(Directions for this task): Each line of the data below should be restated exactly, with images left out.

++++ Given entries ++++

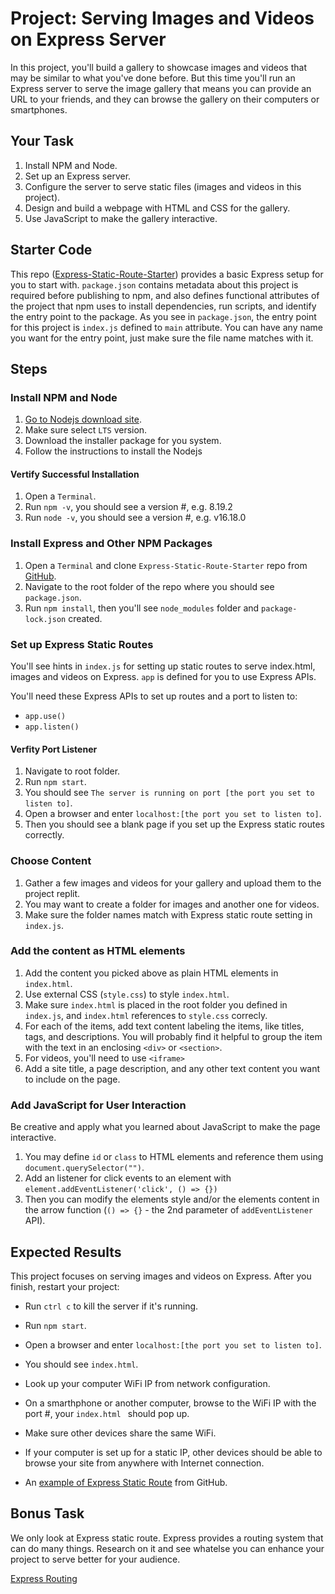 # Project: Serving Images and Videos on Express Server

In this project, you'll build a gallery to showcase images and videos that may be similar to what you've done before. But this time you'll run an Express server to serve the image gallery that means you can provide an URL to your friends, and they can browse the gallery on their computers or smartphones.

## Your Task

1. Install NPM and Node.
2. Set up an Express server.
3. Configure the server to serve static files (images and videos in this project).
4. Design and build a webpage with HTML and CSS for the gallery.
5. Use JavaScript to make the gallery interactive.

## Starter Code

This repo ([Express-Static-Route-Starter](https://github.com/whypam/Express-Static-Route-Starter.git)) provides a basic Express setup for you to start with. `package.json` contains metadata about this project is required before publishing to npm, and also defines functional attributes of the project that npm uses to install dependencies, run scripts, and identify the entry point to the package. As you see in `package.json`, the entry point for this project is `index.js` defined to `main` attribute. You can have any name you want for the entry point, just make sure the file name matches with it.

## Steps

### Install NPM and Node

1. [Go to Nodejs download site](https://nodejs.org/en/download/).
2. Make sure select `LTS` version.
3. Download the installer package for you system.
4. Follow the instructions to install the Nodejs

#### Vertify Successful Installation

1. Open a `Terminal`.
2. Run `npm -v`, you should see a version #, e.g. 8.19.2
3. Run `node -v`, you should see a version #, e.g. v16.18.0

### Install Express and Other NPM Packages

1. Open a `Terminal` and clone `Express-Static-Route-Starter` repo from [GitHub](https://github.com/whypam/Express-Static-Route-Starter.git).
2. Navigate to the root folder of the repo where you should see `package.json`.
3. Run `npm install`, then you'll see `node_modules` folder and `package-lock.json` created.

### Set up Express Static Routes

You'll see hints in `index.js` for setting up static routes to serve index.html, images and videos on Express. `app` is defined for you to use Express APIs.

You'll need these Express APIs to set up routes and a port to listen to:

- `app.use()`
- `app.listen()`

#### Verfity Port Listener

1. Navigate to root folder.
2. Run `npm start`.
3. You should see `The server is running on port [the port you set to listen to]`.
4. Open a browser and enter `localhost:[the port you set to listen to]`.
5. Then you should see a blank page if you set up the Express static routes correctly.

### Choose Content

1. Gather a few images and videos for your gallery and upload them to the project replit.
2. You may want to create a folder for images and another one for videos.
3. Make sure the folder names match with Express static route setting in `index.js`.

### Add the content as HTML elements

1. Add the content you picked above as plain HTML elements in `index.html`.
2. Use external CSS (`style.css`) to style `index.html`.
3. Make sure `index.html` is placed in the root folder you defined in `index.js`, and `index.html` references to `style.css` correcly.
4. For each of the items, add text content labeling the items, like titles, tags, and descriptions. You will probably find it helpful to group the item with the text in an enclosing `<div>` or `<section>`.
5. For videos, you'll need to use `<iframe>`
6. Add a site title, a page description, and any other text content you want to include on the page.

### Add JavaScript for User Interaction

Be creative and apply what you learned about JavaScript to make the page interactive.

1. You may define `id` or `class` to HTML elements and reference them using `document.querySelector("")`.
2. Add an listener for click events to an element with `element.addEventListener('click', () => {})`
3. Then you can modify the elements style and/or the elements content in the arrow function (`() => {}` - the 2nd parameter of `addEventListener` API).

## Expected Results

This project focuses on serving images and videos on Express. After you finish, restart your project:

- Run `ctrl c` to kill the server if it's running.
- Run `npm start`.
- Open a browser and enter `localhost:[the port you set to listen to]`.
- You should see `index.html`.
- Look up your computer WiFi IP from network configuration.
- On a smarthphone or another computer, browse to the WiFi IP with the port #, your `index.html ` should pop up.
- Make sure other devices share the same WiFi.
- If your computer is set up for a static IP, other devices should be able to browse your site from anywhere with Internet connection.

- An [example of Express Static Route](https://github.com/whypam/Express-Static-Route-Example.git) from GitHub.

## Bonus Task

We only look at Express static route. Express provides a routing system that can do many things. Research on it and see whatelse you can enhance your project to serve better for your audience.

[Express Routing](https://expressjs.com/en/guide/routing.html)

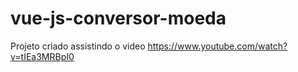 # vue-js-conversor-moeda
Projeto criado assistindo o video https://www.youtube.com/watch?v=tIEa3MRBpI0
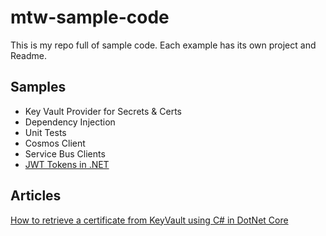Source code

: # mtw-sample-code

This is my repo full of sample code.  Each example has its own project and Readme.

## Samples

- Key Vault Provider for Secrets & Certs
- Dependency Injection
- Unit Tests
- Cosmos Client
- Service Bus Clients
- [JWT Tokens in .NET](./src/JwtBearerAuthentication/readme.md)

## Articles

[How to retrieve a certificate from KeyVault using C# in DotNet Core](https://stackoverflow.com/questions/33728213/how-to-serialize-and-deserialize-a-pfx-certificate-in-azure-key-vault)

++++

(Exercise result):
 # Project: Serving Images and Videos on Express Server

In this project, you'll build a gallery to showcase images and videos that may be similar to what you've done before. But this time you'll run an Express server to serve the image gallery that means you can provide an URL to your friends, and they can browse the gallery on their computers or smartphones.

## Your Task

1. Install NPM and Node.
2. Set up an Express server.
3. Configure the server to serve static files (images and videos in this project).
4. Design and build a webpage with HTML and CSS for the gallery.
5. Use JavaScript to make the gallery interactive.

## Starter Code

This repo ([Express-Static-Route-Starter](https://github.com/whypam/Express-Static-Route-Starter.git)) provides a basic Express setup for you to start with. `package.json` contains metadata about this project is required before publishing to npm, and also defines functional attributes of the project that npm uses to install dependencies, run scripts, and identify the entry point to the package. As you see in `package.json`, the entry point for this project is `index.js` defined to `main` attribute. You can have any name you want for the entry point, just make sure the file name matches with it.

## Steps

### Install NPM and Node

1. [Go to Nodejs download site](https://nodejs.org/en/download/).
2. Make sure select `LTS` version.
3. Download the installer package for you system.
4. Follow the instructions to install the Nodejs

#### Vertify Successful Installation

1. Open a `Terminal`.
2. Run `npm -v`, you should see a version #, e.g. 8.19.2
3. Run `node -v`, you should see a version #, e.g. v16.18.0

### Install Express and Other NPM Packages

1. Open a `Terminal` and clone `Express-Static-Route-Starter` repo from [GitHub](https://github.com/whypam/Express-Static-Route-Starter.git).
2. Navigate to the root folder of the repo where you should see `package.json`.
3. Run `npm install`, then you'll see `node_modules` folder and `package-lock.json` created.

### Set up Express Static Routes

You'll see hints in `index.js` for setting up static routes to serve index.html, images and videos on Express. `app` is defined for you to use Express APIs.

You'll need these Express APIs to set up routes and a port to listen to:

- `app.use()`
- `app.listen()`

#### Verfity Port Listener

1. Navigate to root folder.
2. Run `npm start`.
3. You should see `The server is running on port [the port you set to listen to]`.
4. Open a browser and enter `localhost:[the port you set to listen to]`.
5. Then you should see a blank page if you set up the Express static routes correctly.

### Choose Content

1. Gather a few images and videos for your gallery and upload them to the project replit.
2. You may want to create a folder for images and another one for videos.
3. Make sure the folder names match with Express static route setting in `index.js`.

### Add the content as HTML elements

1. Add the content you picked above as plain HTML elements in `index.html`.
2. Use external CSS (`style.css`) to style `index.html`.
3. Make sure `index.html` is placed in the root folder you defined in `index.js`, and `index.html` references to `style.css` correcly.
4. For each of the items, add text content labeling the items, like titles, tags, and descriptions. You will probably find it helpful to group the item with the text in an enclosing `<div>` or `<section>`.
5. For videos, you'll need to use `<iframe>`
6. Add a site title, a page description, and any other text content you want to include on the page.

### Add JavaScript for User Interaction

Be creative and apply what you learned about JavaScript to make the page interactive.

1. You may define `id` or `class` to HTML elements and reference them using `document.querySelector("")`.
2. Add an listener for click events to an element with `element.addEventListener('click', () => {})`
3. Then you can modify the elements style and/or the elements content in the arrow function (`() => {}` - the 2nd parameter of `addEventListener` API).

## Expected Results

This project focuses on serving images and videos on Express. After you finish, restart your project:

- Run `ctrl c` to kill the server if it's running.
- Run `npm start`.
- Open a browser and enter `localhost:[the port you set to listen to]`.
- You should see `index.html`.
- Look up your computer WiFi IP from network configuration.
- On a smarthphone or another computer, browse to the WiFi IP with the port #, your `index.html ` should pop up.
- Make sure other devices share the same WiFi.
- If your computer is set up for a static IP, other devices should be able to browse your site from anywhere with Internet connection.

- An [example of Express Static Route](https://github.com/whypam/Express-Static-Route-Example.git) from GitHub.

## Bonus Task

We only look at Express static route. Express provides a routing system that can do many things. Research on it and see whatelse you can enhance your project to serve better for your audience.

[Express Routing](https://expressjs.com/en/guide/routing.html)

 # vue-js-conversor-moeda
Projeto criado assistindo o video https://www.youtube.com/watch?v=tIEa3MRBpI0
Source code

: # mtw-sample-code

This is my repo full of sample code.  Each example has its own project and Readme.

## Samples

- Key Vault Provider for Secrets & Certs
- Dependency Injection
- Unit Tests
- Cosmos Client
- Service Bus Clients
- [JWT Tokens in .NET](./src/JwtBearerAuthentication/readme.md)

## Articles

[How to retrieve a certificate from KeyVault using C# in DotNet Core](https://stackoverflow.com/questions/33728213/how-to-serialize-and-deserialize-a-pfx-certificate-in-azure-key-vault)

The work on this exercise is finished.